This week will be a long, difficult one for Facebook. Yesterday whistleblower Frances Haugen answered questions about its business practices before MPs in a parliamentary hearing, which comes after another whistleblower revealed further issues to American authorities about the company. Haugen’s testimony has clearly rattled Facebook, prompting pushback from the company, including direct attacks from an outspoken PR executive.
Haugen’s comments at hearings here and in the US, and the documents revealed in the last week by whistleblowers, have painted the platform in a less than favourable light. Haugen’s testimony isn’t news to those who have monitored independent research into Facebook, but it becomes all the more shocking when it’s there in black and white, based on the company’s own research, and in its own words.

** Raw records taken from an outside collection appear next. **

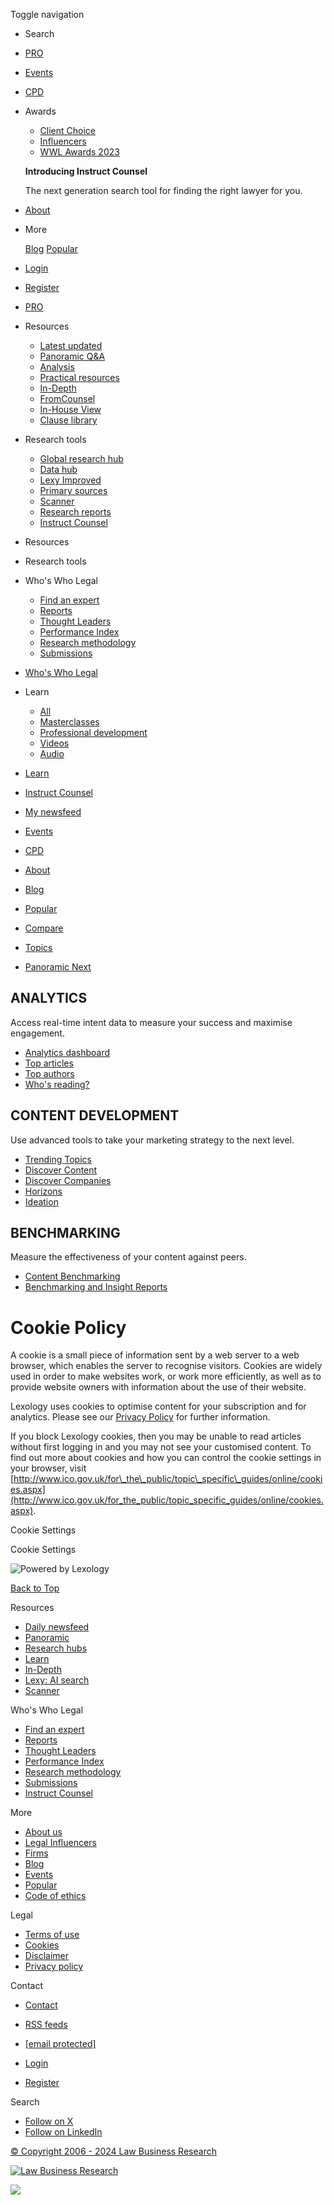 Toggle navigation

[](https://www.lexology.com/)

* Search  
    
* [PRO](https://www.lexology.com/pro)
* [Events](https://www.lexology.com/events)
* [CPD](https://www.lexology.com/learn/professionaldevelopment/all)
* Awards
    
    * [Client Choice](https://www.lexology.com/clientchoice)
    * [Influencers](https://www.lexology.com/influencers)
    * [WWL Awards 2023](https://events.whoswholegal.com/event/90a11a68-a9d8-48d5-a613-bf22c5f6d576/summary)
    
    **Introducing Instruct Counsel**
    
    The next generation search tool for finding the right lawyer for you.
    
* [About](https://www.lexology.com/about)
* More
    
    [Blog](https://www.lexology.com/blog) [Popular](https://www.lexology.com/library/popular)
    
* [Login](https://www.lexology.com/account/login?returnurl=%2Fcookies)
* [Register](https://www.lexology.com/account/register.aspx?returnurl=%2Fcookies)

* [PRO](https://www.lexology.com/pro)
* Resources
    
    * [Latest updated](https://www.lexology.com/search?ct=0&utm_content=resourcenav)
    * [Panoramic Q&A](https://www.lexology.com/panoramic/workareas?utm_content=resourcenav)
    * [Analysis](https://www.lexology.com/content/analysis?utm_content=resourcenav)
    * [Practical resources](https://www.lexology.com/content/practical-resources?utm_content=resourcenav)
    * [In-Depth](https://www.lexology.com/indepth?utm_content=resourcenav)
    * [FromCounsel](https://www.lexology.com/content/companylawguides?utm_content=resourcenav)
    * [In-House View](https://www.lexology.com/inhouseview?utm_content=resourcenav)
    * [Clause library](https://www.lexology.com/content/practical-resources?page=1&rt=2154335&utm_content=resourcenav)
    
* Research tools
    
    * [Global research hub](https://www.lexology.com/research/hubs/all?utm_content=researchnav)
    * [Data hub](https://www.lexology.com/pro/hubs/Data?utm_content=researchnav)
    * [Lexy Improved](https://www.lexology.com/lexy?utm_content=researchnav)
    * [Primary sources](https://www.lexology.com/primarysources?utm_content=researchnav)
    * [Scanner](https://www.lexology.com/scanner?utm_content=researchnav)
    * [Research reports](https://www.lexology.com/pro/reports?utm_content=researchnav)
    * [Instruct Counsel](https://www.lexology.com/instructcounsel/find?utm_content=researchnav)
    

* Resources
* Research tools
* Who's Who Legal
    
    * [Find an expert](https://www.lexology.com/wwl)
    * [Reports](https://www.lexology.com/wwl/reports)
    * [Thought Leaders](https://www.lexology.com/wwl/thoughtleaders)
    * [Performance Index](https://www.lexology.com/wwl/performance-index)
    * [Research methodology](https://www.lexology.com/wwl/methodology)
    * [Submissions](https://www.lexology.com/wwl/submissions)
    
* [Who's Who Legal](https://www.lexology.com/wwl)
* Learn
    
    * [All](https://www.lexology.com/learn/content/all)
    * [Masterclasses](https://www.lexology.com/learn/webinars/all)
    * [Professional development](https://www.lexology.com/learn/professionaldevelopment/all)
    * [Videos](https://www.lexology.com/learn/videos/all)
    * [Audio](https://www.lexology.com/learn/audio/all)
    
* [Learn](https://www.lexology.com/learn)
* [Instruct Counsel](https://www.lexology.com/instructcounsel/find)
* [My newsfeed](https://www.lexology.com/)
* [Events](https://www.lexology.com/events)
* [CPD](https://www.lexology.com/learn/professionaldevelopment/all)
* [About](https://www.lexology.com/about)
* [Blog](https://www.lexology.com/blog)
* [Popular](https://www.lexology.com/library/popular)

* [Compare](https://www.lexology.com/panoramic)
* [Topics](https://www.lexology.com/panoramic/workareas)
* [Panoramic Next](https://www.lexology.com/panoramicnext)

ANALYTICS
---------

Access real-time intent data to measure your success and maximise engagement.

* [Analytics dashboard](https://www.lexology.com/analytics/dashboard)
* [Top articles](https://www.lexology.com/analytics/articles)
* [Top authors](https://www.lexology.com/analytics/authors)
* [Who's reading?](https://www.lexology.com/analytics/dashboard#audience)

CONTENT DEVELOPMENT
-------------------

Use advanced tools to take your marketing strategy to the next level.

* [Trending Topics](https://www.lexology.com/topics/trending)
* [Discover Content](https://www.lexology.com/create/discover)
* [Discover Companies](https://www.lexology.com/create/discovercompanies)
* [Horizons](https://www.lexology.com/horizons)
* [Ideation](https://www.lexology.com/create/contentideation)

BENCHMARKING
------------

Measure the effectiveness of your content against peers.

* [Content Benchmarking](https://www.lexology.com/analytics/benchmarking)
* [Benchmarking and Insight Reports](https://www.lexology.com/insights/reports)

Cookie Policy
=============

A cookie is a small piece of information sent by a web server to a web browser, which enables the server to recognise visitors. Cookies are widely used in order to make websites work, or work more efficiently, as well as to provide website owners with information about the use of their website.

Lexology uses cookies to optimise content for your subscription and for analytics. Please see our [Privacy Policy](https://www.lexology.com/Info/Privacy) for further information.

If you block Lexology cookies, then you may be unable to read articles without first logging in and you may not see your customised content. To find out more about cookies and how you can control the cookie settings in your browser, visit [http://www.ico.gov.uk/for\_the\_public/topic\_specific\_guides/online/cookies.aspx](http://www.ico.gov.uk/for_the_public/topic_specific_guides/online/cookies.aspx).

Cookie Settings

Cookie Settings

![Powered by Lexology](/images/redesign_2015/Powered_by_Lexology_Logo-print.png)

[Back to Top](# "Back to top")

Resources

* [Daily newsfeed](https://www.lexology.com/)
* [Panoramic](https://www.lexology.com/panoramic/workareas)
* [Research hubs](https://www.lexology.com/research/hubs/all)
* [Learn](https://www.lexology.com/learn/content/all)
* [In-Depth](https://www.lexology.com/indepth)
* [Lexy: AI search](https://www.lexology.com/lexy)
* [Scanner](https://www.lexology.com/scanner)

Who's Who Legal

* [Find an expert](https://www.lexology.com/wwl)
* [Reports](https://www.lexology.com/wwl/reports)
* [Thought Leaders](https://www.lexology.com/wwl/thoughtleaders)
* [Performance Index](https://www.lexology.com/wwl/performance-index)
* [Research methodology](https://www.lexology.com/wwl/methodology)
* [Submissions](https://www.lexology.com/wwl/submissions)
* [Instruct Counsel](https://www.lexology.com/instructcounsel/find)

More

* [About us](https://www.lexology.com/about)
* [Legal Influencers](https://www.lexology.com/influencers)
* [Firms](https://www.lexology.com/hub/firms)
* [Blog](https://www.lexology.com/blog)
* [Events](https://www.lexology.com/events)
* [Popular](https://www.lexology.com/library/popular)
* [Code of ethics](https://www.lexology.com/code-of-ethics)

Legal

* [Terms of use](https://www.lexology.com/terms)
* [Cookies](https://www.lexology.com/cookies)
* [Disclaimer](https://www.lexology.com/disclaimer)
* [Privacy policy](https://www.lexology.com/privacy)

Contact

* [Contact](https://www.lexology.com/info/contact)
* [RSS feeds](https://www.lexology.com/account/rss)
* [\[email protected\]](https://www.lexology.com/cdn-cgi/l/email-protection)

* [Login](https://www.lexology.com/account/login?ReturnUrl=%2fcookies)
* [Register](https://www.lexology.com/account/register.aspx)

Search  

* [Follow on X](https://x.com/lexology)
* [Follow on LinkedIn](https://www.linkedin.com/company/lexology)

[© Copyright 2006 - 2024 Law Business Research](https://www.lexology.com/Copyright)

[![Law Business Research](/images/lbr/LBR-Logo-Black-RGB.svg)](https://www.lbresearch.com/)

   

![](https://px.ads.linkedin.com/collect/?pid=5829242&fmt=gif)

Haugen told the Observer that the Facebook founder and CEO Mark Zuckerberg is “unaccountable”, “has no oversight” and “has not demonstrated that he is willing to govern the company at the level that is necessary for public safety”. In front of politicians yesterday, she warned about the risks that Facebook is undermining democracy. “I came forward now because now is a critical time to act,” she said. She also warned that “anger and hate is the easiest way to grow on Facebook”, while she said Instagram is nearly impossible to make safe for teenagers, let alone 10-year-olds.
Among the claims she made are that internal tests conducted by Facebook show conservative accounts being channelled down an extremist rabbit hole. The site was also a haven for the conspiratorially minded, who believed that the last year’s US presidential election was “stolen” – without evidence. At one point, one in 10 views of all political content in the US, and one in every 50 views on Facebook, alleged election fraud. It has also allegedly poisoned the well around discourse in India, struggling to contain hate speech, misinformation and celebrations of violence. The reason, reports claim, is that Facebook expanded into the country without understanding its culture.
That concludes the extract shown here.